Kodak Portrait Brownie No. 2 model F camera.
Kodak Brownie cameras were some of the earliest affordable and easy to use cameras.
Although photography was invented in the first half of the 19th century, it was a complicated and expensive activity at first. In 1900, the Kodak company introduced the Brownie, a cheap and simple box camera. The Brownie put photography into the hands of millions of everyday people for the first time, allowing them to easily take snapshots of their daily lives and their families and friends. The name is thought to have been a reference to cartoons of Brownies, a type of folklore spirit, in children’s books by Palmer Cox.
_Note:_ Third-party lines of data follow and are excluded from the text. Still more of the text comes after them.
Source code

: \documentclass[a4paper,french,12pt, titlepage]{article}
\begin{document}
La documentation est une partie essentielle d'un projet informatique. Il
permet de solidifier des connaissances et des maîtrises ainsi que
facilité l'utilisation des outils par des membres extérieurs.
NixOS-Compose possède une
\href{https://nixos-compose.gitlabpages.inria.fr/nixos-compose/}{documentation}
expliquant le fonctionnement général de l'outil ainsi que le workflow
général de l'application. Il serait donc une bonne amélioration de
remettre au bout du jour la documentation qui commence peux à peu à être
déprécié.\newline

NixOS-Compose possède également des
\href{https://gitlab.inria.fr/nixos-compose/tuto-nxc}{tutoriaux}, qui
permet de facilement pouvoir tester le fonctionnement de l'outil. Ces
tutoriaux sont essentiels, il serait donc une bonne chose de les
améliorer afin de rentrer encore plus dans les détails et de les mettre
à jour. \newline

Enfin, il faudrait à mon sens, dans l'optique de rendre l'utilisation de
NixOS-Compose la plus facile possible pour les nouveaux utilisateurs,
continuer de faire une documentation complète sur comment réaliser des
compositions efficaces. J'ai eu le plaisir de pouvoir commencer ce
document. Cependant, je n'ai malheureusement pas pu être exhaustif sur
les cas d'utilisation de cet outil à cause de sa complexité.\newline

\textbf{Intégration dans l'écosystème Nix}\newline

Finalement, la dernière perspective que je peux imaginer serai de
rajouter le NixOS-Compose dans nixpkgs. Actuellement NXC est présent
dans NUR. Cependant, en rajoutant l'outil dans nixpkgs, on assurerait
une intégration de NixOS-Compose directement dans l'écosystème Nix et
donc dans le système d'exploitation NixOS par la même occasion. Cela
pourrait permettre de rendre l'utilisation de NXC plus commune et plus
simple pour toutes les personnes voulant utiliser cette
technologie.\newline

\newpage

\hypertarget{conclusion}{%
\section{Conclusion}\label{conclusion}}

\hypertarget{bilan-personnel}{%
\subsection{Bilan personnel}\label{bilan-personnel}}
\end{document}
The Brownie was a huge success, with over 100,000 sold in the first year of production. They were followed by millions of improved Brownie branded cameras made over the following decades, which were manufactured in several countries, including Britain. Over the years Kodak produced many different models of Brownie, adding new features and using new materials. Although later model Brownies were quite different to the first ones, they continued to be quite simple cameras, affordable, and marketed to amateur photographers.
This is a No.2 Portrait Brownie, an improved version of the No.2 Brownie, launched in 1929.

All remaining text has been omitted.